BEGIN

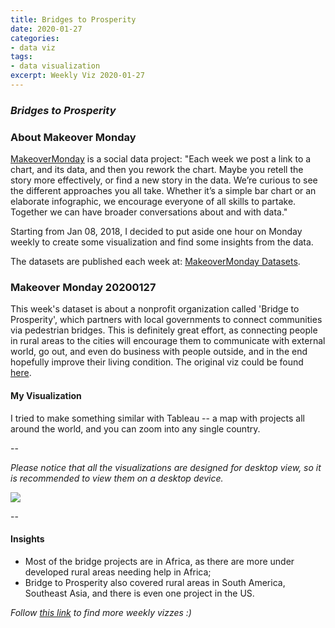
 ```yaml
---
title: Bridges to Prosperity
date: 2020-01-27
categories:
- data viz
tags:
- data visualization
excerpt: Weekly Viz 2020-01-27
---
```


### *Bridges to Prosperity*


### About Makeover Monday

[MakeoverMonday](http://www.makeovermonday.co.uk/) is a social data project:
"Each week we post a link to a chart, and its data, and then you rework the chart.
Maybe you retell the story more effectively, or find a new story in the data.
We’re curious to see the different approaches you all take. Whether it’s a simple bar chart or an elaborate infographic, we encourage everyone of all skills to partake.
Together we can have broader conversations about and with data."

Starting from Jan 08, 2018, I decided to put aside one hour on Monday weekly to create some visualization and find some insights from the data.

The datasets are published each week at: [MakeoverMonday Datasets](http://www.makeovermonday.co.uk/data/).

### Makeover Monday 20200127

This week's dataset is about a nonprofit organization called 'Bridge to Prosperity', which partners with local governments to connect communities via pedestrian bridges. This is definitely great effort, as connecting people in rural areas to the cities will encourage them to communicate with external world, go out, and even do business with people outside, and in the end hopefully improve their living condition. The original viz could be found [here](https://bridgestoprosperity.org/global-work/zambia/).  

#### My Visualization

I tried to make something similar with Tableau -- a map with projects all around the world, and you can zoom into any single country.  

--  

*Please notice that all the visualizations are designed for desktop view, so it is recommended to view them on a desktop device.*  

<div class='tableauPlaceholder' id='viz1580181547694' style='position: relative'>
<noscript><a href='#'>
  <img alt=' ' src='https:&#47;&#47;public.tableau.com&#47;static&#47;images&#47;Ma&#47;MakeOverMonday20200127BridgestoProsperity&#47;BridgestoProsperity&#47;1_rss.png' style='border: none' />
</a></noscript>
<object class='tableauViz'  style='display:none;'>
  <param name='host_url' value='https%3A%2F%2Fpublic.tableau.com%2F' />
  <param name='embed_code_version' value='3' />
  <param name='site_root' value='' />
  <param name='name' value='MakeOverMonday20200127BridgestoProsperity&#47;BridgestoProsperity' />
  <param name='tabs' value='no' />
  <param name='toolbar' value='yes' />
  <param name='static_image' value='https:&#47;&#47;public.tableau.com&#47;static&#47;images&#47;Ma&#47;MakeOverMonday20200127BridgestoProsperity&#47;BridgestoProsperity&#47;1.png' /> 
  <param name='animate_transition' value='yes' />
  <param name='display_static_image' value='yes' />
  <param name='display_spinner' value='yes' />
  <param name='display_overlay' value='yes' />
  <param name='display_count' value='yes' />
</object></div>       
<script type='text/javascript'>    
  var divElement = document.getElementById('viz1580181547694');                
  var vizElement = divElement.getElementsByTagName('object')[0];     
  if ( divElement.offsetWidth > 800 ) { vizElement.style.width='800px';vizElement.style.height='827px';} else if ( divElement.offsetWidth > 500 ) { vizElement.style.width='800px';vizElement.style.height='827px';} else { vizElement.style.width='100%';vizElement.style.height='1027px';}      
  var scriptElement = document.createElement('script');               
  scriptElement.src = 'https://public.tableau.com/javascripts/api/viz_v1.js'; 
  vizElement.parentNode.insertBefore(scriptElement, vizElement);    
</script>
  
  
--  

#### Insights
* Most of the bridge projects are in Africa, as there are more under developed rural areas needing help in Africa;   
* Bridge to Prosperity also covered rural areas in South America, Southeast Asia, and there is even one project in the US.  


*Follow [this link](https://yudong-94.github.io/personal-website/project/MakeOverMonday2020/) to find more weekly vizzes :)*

END

* _What you are asked to do_
Take the material above from its first line through the line that has "### Makeover Monday 20200127" and copy it exactly, without any pictures.

* _Output of the exercise_
 ```yaml
---
title: Bridges to Prosperity
date: 2020-01-27
categories:
- data viz
tags:
- data visualization
excerpt: Weekly Viz 2020-01-27
---
```


### *Bridges to Prosperity*


### About Makeover Monday

[MakeoverMonday](http://www.makeovermonday.co.uk/) is a social data project:
"Each week we post a link to a chart, and its data, and then you rework the chart.
Maybe you retell the story more effectively, or find a new story in the data.
We’re curious to see the different approaches you all take. Whether it’s a simple bar chart or an elaborate infographic, we encourage everyone of all skills to partake.
Together we can have broader conversations about and with data."

Starting from Jan 08, 2018, I decided to put aside one hour on Monday weekly to create some visualization and find some insights from the data.

The datasets are published each week at: [MakeoverMonday Datasets](http://www.makeovermonday.co.uk/data/).

### Makeover Monday 20200127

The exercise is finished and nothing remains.